A Taxing New Year’s Resolution

by | Dec 28, 2009 | Cash Flow, Weekly Column

If you’re in the habit of making New Year’s Resolutions, one that you might consider for the coming year is this: “I resolve not to pay more in taxes than I need to.”

When it comes to keeping a resolution, this one might seem like a no-brainer. In fact, however, making sure you don’t overpay your taxes requires some planning, research, and attention to detail. Here are some factors to keep in mind, both as you prepare your tax return for 2009 and as you plan for 2010:

1. As always, pay attention to the basics. Make sure you claim the right number of personal exemptions, figure your taxes at the correct rate, and claim all the deductions to which you are entitled. Some of these might include the child tax credit, education expenses, state taxes, or charitable contributions.

2. If you haven’t contributed the maximum to your IRA, you can still make contributions. If you don’t have an IRA, you have until April 15 of 2010 to open one for 2009.

3. Make sure you aren’t having too much withheld from your paycheck. A large income tax refund isn’t a “bonus;” it’s an interest-free loan to Uncle Sam. Put the same money into an IRA or savings account instead and let it earn interest for you.

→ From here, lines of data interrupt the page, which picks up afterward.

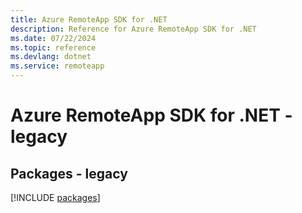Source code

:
 ```yaml
---
title: Azure RemoteApp SDK for .NET
description: Reference for Azure RemoteApp SDK for .NET
ms.date: 07/22/2024
ms.topic: reference
ms.devlang: dotnet
ms.service: remoteapp
---
```

# Azure RemoteApp SDK for .NET - legacy
## Packages - legacy
[!INCLUDE [packages](remoteapp-index.md)]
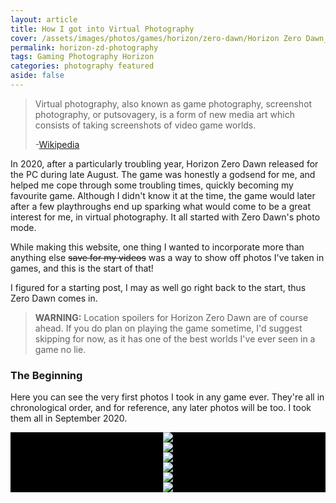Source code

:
 ```yaml
---
layout: article
title: How I got into Virtual Photography
cover: /assets/images/photos/games/horizon/zero-dawn/Horizon Zero Dawn_Fri_Sep__4_23-34-16_2020.png
permalink: horizon-zd-photography
tags: Gaming Photography Horizon
categories: photography featured
aside: false
---
```


> Virtual photography, also known as game photography, screenshot photography, or putsovagery, is a form of new media art which consists of taking screenshots of video game worlds.
>
> -[Wikipedia](https://en.wikipedia.org/wiki/Virtual_photography)

<!--more-->

In 2020, after a particularly troubling year, Horizon Zero Dawn released for the PC during late August. The game was honestly a godsend for me, and helped me cope through some troubling times, quickly becoming my favourite game. Although I didn't know it at the time, the game would later after a few playthroughs end up sparking what would come to be a great interest for me, in virtual photography. It all started with Zero Dawn's photo mode.

While making this website, one thing I wanted to incorporate more than anything else ~~save for my videos~~ was a way to show off photos I've taken in games, and this is the start of that!

I figured for a starting post, I may as well go right back to the start, thus Zero Dawn comes in.

> **WARNING:** Location spoilers for Horizon Zero Dawn are of course ahead. If you do plan on playing the game sometime, I'd suggest skipping for now, as it has one of the best worlds I've ever seen in a game no lie.

### The Beginning

Here you can see the very first photos I took in any game ever. They're all in chronological order, and for reference, any later photos will be too. I took them all in September 2020.

<div class="swiper my-3 swiper-slide swiper-slide--image swiper-slide--0">
  <div class="swiper__wrapper">
    <div class="swiper__slide">
      <img class="lightbox-ignore" src="/assets/images/photos/games/horizon/zero-dawn/Horizon Zero Dawn_Fri_Sep__4_04-08-21_2020.png"/>
    </div>
    <div class="swiper__slide">
      <img class="lightbox-ignore" src="/assets/images/photos/games/horizon/zero-dawn/Horizon Zero Dawn_Sun_Sep__6_16-14-58_2020.png"/>
    </div>
    <div class="swiper__slide">
      <img class="lightbox-ignore" src="/assets/images/photos/games/horizon/zero-dawn/Horizon Zero Dawn_Fri_Sep__4_23-34-16_2020.png"/>
    </div>
    <div class="swiper__slide">
      <img class="lightbox-ignore" src="/assets/images/photos/games/horizon/zero-dawn/Horizon Zero Dawn_Fri_Sep__4_23-45-47_2020.png"/>
    </div>
    <div class="swiper__slide">
      <img class="lightbox-ignore" src="/assets/images/photos/games/horizon/zero-dawn/Horizon Zero Dawn_Fri_Sep__4_23-58-57_2020.png"/>
    </div>
    <div class="swiper__slide">
      <img class="lightbox-ignore" src="/assets/images/photos/games/horizon/zero-dawn/Horizon Zero Dawn_Fri_Sep_25_20-53-37_2020.png"/>
    </div>
  </div>
  <div class="swiper__button swiper__button--prev fas fa-chevron-left"></div>
  <div class="swiper__button swiper__button--next fas fa-chevron-right"></div>
</div>

Honestly speaking, for first time ever, these are still really pretty to me. Although considering how beautiful the game itself is, that comes as no surprise.

Nonetheless, when you look at the difference over time, you can definitely see a rise in quality. Especially moving on to Zero Dawn's sequel, Forbidden West, but that's another article in itself.

Fittingly, I would say the very first one feels the weakest of them all, and the one with the clock tower feels the strongest to me. I'm not really sure what it is about that one, but it just gives off the right atmosphere to me.

### The Frozen Wilds

My next foray into the world of virtual photography came 8 months later (for the most part anyway).  
I was replaying Zero Dawn for the 3rd time and upon reaching the DLC area, 'The Frozen Wilds', the view greeting me was just so pretty that I had to take a picture to share on discord.

<img src="/assets/images/photos/games/horizon/zero-dawn/Horizon Zero Dawn_Fri_May__7_01-56-25_2021.png"/>

Taking this photo almost flicked a switch inside of me, as come the next day I went on a spree, taking photo after photo.

The photos below started during me playing the final quest of the DLC, but by the end of it things had just reached the point of me playing for the sake of taking photos.

<div class="swiper my-3 swiper-slide swiper-slide--image swiper-slide--1">
  <div class="swiper__wrapper">
    <div class="swiper__slide">
      <img class="lightbox-ignore" src="/assets/images/photos/games/horizon/zero-dawn/Horizon Zero Dawn_Sat_May__8_01-25-05_2021.png"/>
    </div>
    <div class="swiper__slide">
      <img class="lightbox-ignore" src="/assets/images/photos/games/horizon/zero-dawn/Horizon Zero Dawn_Sat_May__8_01-30-45_2021.png"/>
    </div>
    <div class="swiper__slide">
      <img class="lightbox-ignore" src="/assets/images/photos/games/horizon/zero-dawn/Horizon Zero Dawn_Sat_May__8_01-34-00_2021.png"/>
    </div>
    <div class="swiper__slide">
      <img class="lightbox-ignore" src="/assets/images/photos/games/horizon/zero-dawn/Horizon Zero Dawn_Sun_May__9_03-14-40_2021.png"/>
    </div>
    <div class="swiper__slide">
      <img class="lightbox-ignore" src="/assets/images/photos/games/horizon/zero-dawn/Horizon Zero Dawn_Sun_May__9_04-12-06_2021.png"/>
    </div>
    <div class="swiper__slide">
      <img class="lightbox-ignore" src="/assets/images/photos/games/horizon/zero-dawn/Horizon Zero Dawn_Sun_May__9_05-02-24_2021.png"/>
    </div>
    <div class="swiper__slide">
      <img class="lightbox-ignore" src="/assets/images/photos/games/horizon/zero-dawn/Horizon Zero Dawn_Sun_May__9_05-05-57_2021.png"/>
    </div>
    <div class="swiper__slide">
      <img class="lightbox-ignore" src="/assets/images/photos/games/horizon/zero-dawn/Horizon Zero Dawn_Sun_May__9_05-31-25_2021.png"/>
    </div>
    <div class="swiper__slide">
      <img class="lightbox-ignore" src="/assets/images/photos/games/horizon/zero-dawn/Horizon Zero Dawn_Sun_May__9_05-33-31_2021.png"/>
    </div>
  </div>
  <div class="swiper__button swiper__button--prev fas fa-chevron-left"></div>
  <div class="swiper__button swiper__button--next fas fa-chevron-right"></div>
</div>

In these photos I started to play around with the depth of field and the lighting a lot more.  
You can definitely tell this, as in some of them it's executed really well and looks amazing, but in others it creates weird blurs or shadows on Aloy's face.

Although some of these photos aren't the best, I feel like without these I wouldn't have gotten into virtual photography as much as I have, so I look back quite fondly on them.

### Into the Future!

I haven't taken too many photos Zero Dawn since then, instead opting for just taking a few over a longer period of time. However, I feel like all of these are of greater quality compared to the first ones, and really show how far I've come - all within one game.

<div class="swiper my-3 swiper-slide swiper-slide--image swiper-slide--2">
  <div class="swiper__wrapper">
    <div class="swiper__slide">
      <img class="lightbox-ignore" src="/assets/images/photos/games/horizon/zero-dawn/Horizon Zero Dawn_Tue_Jun__1_22-48-27_2021.png"/>
    </div>
    <div class="swiper__slide">
      <img class="lightbox-ignore" src="/assets/images/photos/games/horizon/zero-dawn/Horizon Zero Dawn_Tue_Jun__1_22-50-20_2021.png"/>
    </div>
    <div class="swiper__slide">
      <img class="lightbox-ignore" src="/assets/images/photos/games/horizon/zero-dawn/Horizon Zero Dawn_Sat_Aug_14_23-19-04_2021.png"/>
    </div>
    <div class="swiper__slide">
      <img class="lightbox-ignore" src="/assets/images/photos/games/horizon/zero-dawn/Horizon Zero Dawn_Sat_Aug_14_23-21-33_2021.png"/>
    </div>
    <div class="swiper__slide">
      <img class="lightbox-ignore" src="/assets/images/photos/games/horizon/zero-dawn/watcher.jpg"/>
    </div>
    <div class="swiper__slide">
      <img class="lightbox-ignore" src="/assets/images/photos/games/horizon/zero-dawn/glinthawk.jpg"/>
    </div>
  </div>
  <div class="swiper__button swiper__button--prev fas fa-chevron-left"></div>
  <div class="swiper__button swiper__button--next fas fa-chevron-right"></div>
</div>

That's it for my first photography post, and all of my photos from Zero Dawn, however there is more to come.  
I'll be looking to make some posts on Genshin Impact and Horizon Forbidden West, which I'll include here when they're up!

<!-- Styles and Scripts -->

<style>
  .swiper-slide {
    height: 100%;
  }
  .swiper-slide .swiper__slide {
    display: flex;
    align-items: center;
    justify-content: center;
    font-size: 3rem;
    color: #fff;
  }
  .swiper-slide--image .swiper__slide:nth-child(n) {
    background-color: #000;
  }
</style>

<script>
  {%- include scripts/lib/swiper.js -%}
  var SOURCES = window.TEXT_VARIABLES.sources;
  window.Lazyload.js(SOURCES.jquery, function() {
    $('.swiper-slide--0').swiper();
    $('.swiper-slide--1').swiper();
    $('.swiper-slide--2').swiper();
  });
</script>
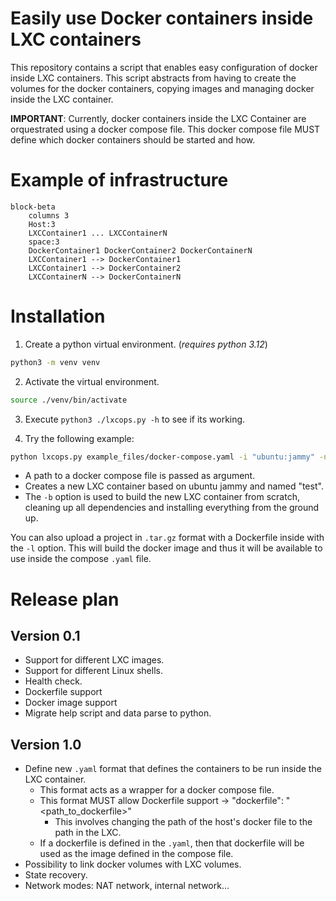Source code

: # Easily use Docker containers inside LXC containers

This repository contains a script that enables easy configuration of docker inside LXC containers. This script abstracts from having to create the volumes for the docker containers, copying images and managing docker inside the LXC container.

**IMPORTANT**: Currently, docker containers inside the LXC Container are orquestrated using a docker compose file. This docker compose file MUST define which docker containers should be started and how. 

# Example of infrastructure

```mermaid
block-beta
    columns 3
    Host:3
    LXCContainer1 ... LXCContainerN
    space:3
    DockerContainer1 DockerContainer2 DockerContainerN
    LXCContainer1 --> DockerContainer1
    LXCContainer1 --> DockerContainer2
    LXCContainerN --> DockerContainerN
```
# Installation

1. Create a python virtual environment. (_requires python 3.12_)
```bash
python3 -m venv venv
```

2. Activate the virtual environment.
```bash
source ./venv/bin/activate
```

3. Execute `python3 ./lxcops.py -h` to see if its working.

4. Try the following example:
```bash
python lxcops.py example_files/docker-compose.yaml -i "ubuntu:jammy" -n "test" -b
```
- A path to a docker compose file is passed as argument. 
- Creates a new LXC container based on ubuntu jammy and named "test".
- The `-b` option is used to build the new LXC container from scratch, cleaning up all dependencies and installing everything from the ground up.

You can also upload a project in `.tar.gz` format with a Dockerfile inside with the `-l` option. This will build the docker image and thus it will be available to use inside the compose `.yaml` file.

# Release plan

## Version 0.1
- Support for different LXC images.
- Support for different Linux shells.
- Health check.
- Dockerfile support
- Docker image support
- Migrate help script and data parse to python.
  
## Version 1.0
- Define new `.yaml` format that defines the containers to be run inside the LXC container.
  - This format acts as a wrapper for a docker compose file. 
  - This format MUST allow Dockerfile support -> "dockerfile": "<path_to_dockerfile>"
      - This involves changing the path of the host's docker file to the path in the LXC.
  - If a dockerfile is defined in the `.yaml`, then that dockerfile will be used as the image defined in the compose file.
- Possibility to link docker volumes with LXC volumes.
- State recovery.
- Network modes: NAT network, internal network...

4. If you had any investment losses in 2008, some of those amounts may carry over into 2009. Even if you usually prepare your own tax returns, it might be wise to consult a qualified tax professional about reporting investment losses.

5. Make sure you are taking advantage of any special credits or short-term tax provisions that apply to you. As an example, if you made any energy-saving improvements to your house such as a new furnace or new windows, you may qualify for an energy tax credit. Another example is the first-time homebuyer credit, which has been extended until April 30, 2010. Some of its provisions have been changed, including the addition of a “long-term resident” credit, so check it out if you are considering buying or selling a home.

6. If you can, spend some time on the IRS website to find out about current tax provisions. A good place to start is Publication 17, Your Federal Income Tax, which summarizes current tax rates, credits, and other information. You can read this information online or download it. If you don’t have Internet access, you can get a free printed copy of Publication 17 by calling 1-800-TAX-FORM (829-3676).

7. If your financial affairs are more complex, there are additional ways to save on taxes. One strategy is to arrange to receive more of your income from sources that are taxed at lower rates. Long-term capital gains, for example, are currently taxed at lower rates than ordinary income. These rates will almost certainly be going up in 2011, so if you have investments, it would be wise to discuss tax strategies with your investment advisor.

8. If you own a small business, make sure you deduct all your legitimate business expenses. These might include use of your car, an office in your home, or travel expenses. You also might consider reducing FICA deductions by taking some of the income from your business as dividends rather than a salary. If you do this, you will reduce your future Social Security income, so it’s important to invest the tax savings for your retirement.

Please keep in mind that these ideas are merely possibilities to consider. I strongly recommend that you consult a tax preparer, preferably a CPA, for tax advice tailored to your own situation.